=== Section Start ===
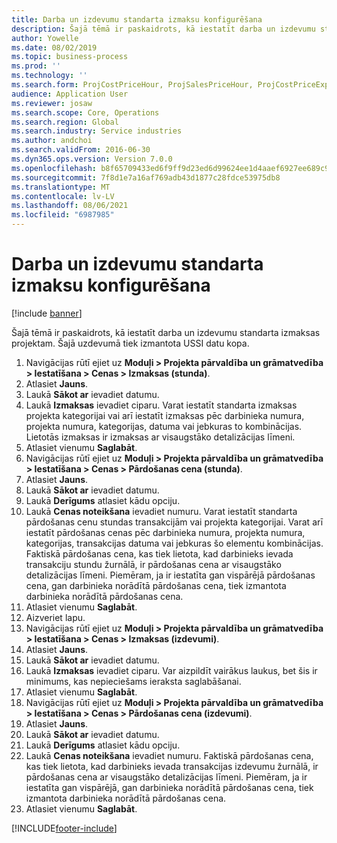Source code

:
 ```yaml
---
title: Darba un izdevumu standarta izmaksu konfigurēšana
description: Šajā tēmā ir paskaidrots, kā iestatīt darba un izdevumu standarta izmaksas projektam.
author: Yowelle
ms.date: 08/02/2019
ms.topic: business-process
ms.prod: ''
ms.technology: ''
ms.search.form: ProjCostPriceHour, ProjSalesPriceHour, ProjCostPriceExpense, ProjSalesPriceCost
audience: Application User
ms.reviewer: josaw
ms.search.scope: Core, Operations
ms.search.region: Global
ms.search.industry: Service industries
ms.author: andchoi
ms.search.validFrom: 2016-06-30
ms.dyn365.ops.version: Version 7.0.0
ms.openlocfilehash: b8f65709433ed6f9ff9d23ed6d99624ee1d4aaef6927ee689c9f7651807340c5
ms.sourcegitcommit: 7f8d1e7a16af769adb43d1877c28fdce53975db8
ms.translationtype: MT
ms.contentlocale: lv-LV
ms.lasthandoff: 08/06/2021
ms.locfileid: "6987985"
---
```

# <a name="configure-standard-costs-for-labor-and-expenses"></a>Darba un izdevumu standarta izmaksu konfigurēšana

[!include [banner](../../includes/banner.md)]

Šajā tēmā ir paskaidrots, kā iestatīt darba un izdevumu standarta izmaksas projektam. Šajā uzdevumā tiek izmantota USSI datu kopa.

1. Navigācijas rūtī ejiet uz **Moduļi > Projekta pārvaldība un grāmatvedība > Iestatīšana > Cenas > Izmaksas (stunda)**.
2. Atlasiet **Jauns**.
3. Laukā **Sākot ar** ievadiet datumu.
4. Laukā **Izmaksas** ievadiet ciparu. Varat iestatīt standarta izmaksas projekta kategorijai vai arī iestatīt izmaksas pēc darbinieka numura, projekta numura, kategorijas, datuma vai jebkuras to kombinācijas. Lietotās izmaksas ir izmaksas ar visaugstāko detalizācijas līmeni.  
5. Atlasiet vienumu **Saglabāt**.
6. Navigācijas rūtī ejiet uz **Moduļi > Projekta pārvaldība un grāmatvedība > Iestatīšana > Cenas > Pārdošanas cena (stunda)**.
7. Atlasiet **Jauns**.
8. Laukā **Sākot ar** ievadiet datumu.
9. Laukā **Derīgums** atlasiet kādu opciju.
10. Laukā **Cenas noteikšana** ievadiet numuru. Varat iestatīt standarta pārdošanas cenu stundas transakcijām vai projekta kategorijai. Varat arī iestatīt pārdošanas cenas pēc darbinieka numura, projekta numura, kategorijas, transakcijas datuma vai jebkuras šo elementu kombinācijas. Faktiskā pārdošanas cena, kas tiek lietota, kad darbinieks ievada transakciju stundu žurnālā, ir pārdošanas cena ar visaugstāko detalizācijas līmeni. Piemēram, ja ir iestatīta gan vispārējā pārdošanas cena, gan darbinieka norādītā pārdošanas cena, tiek izmantota darbinieka norādītā pārdošanas cena.  
11. Atlasiet vienumu **Saglabāt**.
12. Aizveriet lapu.
13. Navigācijas rūtī ejiet uz **Moduļi > Projekta pārvaldība un grāmatvedība > Iestatīšana > Cenas > Izmaksas (izdevumi)**.
14. Atlasiet **Jauns**.
15. Laukā **Sākot ar** ievadiet datumu.
16. Laukā **Izmaksas** ievadiet ciparu. Var aizpildīt vairākus laukus, bet šis ir minimums, kas nepieciešams ieraksta saglabāšanai.  
17. Atlasiet vienumu **Saglabāt**.
18. Navigācijas rūtī ejiet uz **Moduļi > Projekta pārvaldība un grāmatvedība > Iestatīšana > Cenas > Pārdošanas cena (izdevumi)**.
19. Atlasiet **Jauns**.
20. Laukā **Sākot ar** ievadiet datumu.
21. Laukā **Derīgums** atlasiet kādu opciju.
22. Laukā **Cenas noteikšana** ievadiet numuru. Faktiskā pārdošanas cena, kas tiek lietota, kad darbinieks ievada transakcijas izdevumu žurnālā, ir pārdošanas cena ar visaugstāko detalizācijas līmeni. Piemēram, ja ir iestatīta gan vispārējā, gan darbinieka norādītā pārdošanas cena, tiek izmantota darbinieka norādītā pārdošanas cena.  
23. Atlasiet vienumu **Saglabāt**.



[!INCLUDE[footer-include](../../includes/footer-banner.md)]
=== Section End ===
What you are asked to do — Your answer must be an exact copy of the lines from the start of the entries through the line with "5. Atlasiet vienumu **Saglabāt**.", with no pictures.

Solution to this task —
Source code

:
 ```yaml
---
title: Darba un izdevumu standarta izmaksu konfigurēšana
description: Šajā tēmā ir paskaidrots, kā iestatīt darba un izdevumu standarta izmaksas projektam.
author: Yowelle
ms.date: 08/02/2019
ms.topic: business-process
ms.prod: ''
ms.technology: ''
ms.search.form: ProjCostPriceHour, ProjSalesPriceHour, ProjCostPriceExpense, ProjSalesPriceCost
audience: Application User
ms.reviewer: josaw
ms.search.scope: Core, Operations
ms.search.region: Global
ms.search.industry: Service industries
ms.author: andchoi
ms.search.validFrom: 2016-06-30
ms.dyn365.ops.version: Version 7.0.0
ms.openlocfilehash: b8f65709433ed6f9ff9d23ed6d99624ee1d4aaef6927ee689c9f7651807340c5
ms.sourcegitcommit: 7f8d1e7a16af769adb43d1877c28fdce53975db8
ms.translationtype: MT
ms.contentlocale: lv-LV
ms.lasthandoff: 08/06/2021
ms.locfileid: "6987985"
---
```

# <a name="configure-standard-costs-for-labor-and-expenses"></a>Darba un izdevumu standarta izmaksu konfigurēšana

[!include [banner](../../includes/banner.md)]

Šajā tēmā ir paskaidrots, kā iestatīt darba un izdevumu standarta izmaksas projektam. Šajā uzdevumā tiek izmantota USSI datu kopa.

1. Navigācijas rūtī ejiet uz **Moduļi > Projekta pārvaldība un grāmatvedība > Iestatīšana > Cenas > Izmaksas (stunda)**.
2. Atlasiet **Jauns**.
3. Laukā **Sākot ar** ievadiet datumu.
4. Laukā **Izmaksas** ievadiet ciparu. Varat iestatīt standarta izmaksas projekta kategorijai vai arī iestatīt izmaksas pēc darbinieka numura, projekta numura, kategorijas, datuma vai jebkuras to kombinācijas. Lietotās izmaksas ir izmaksas ar visaugstāko detalizācijas līmeni.  
5. Atlasiet vienumu **Saglabāt**.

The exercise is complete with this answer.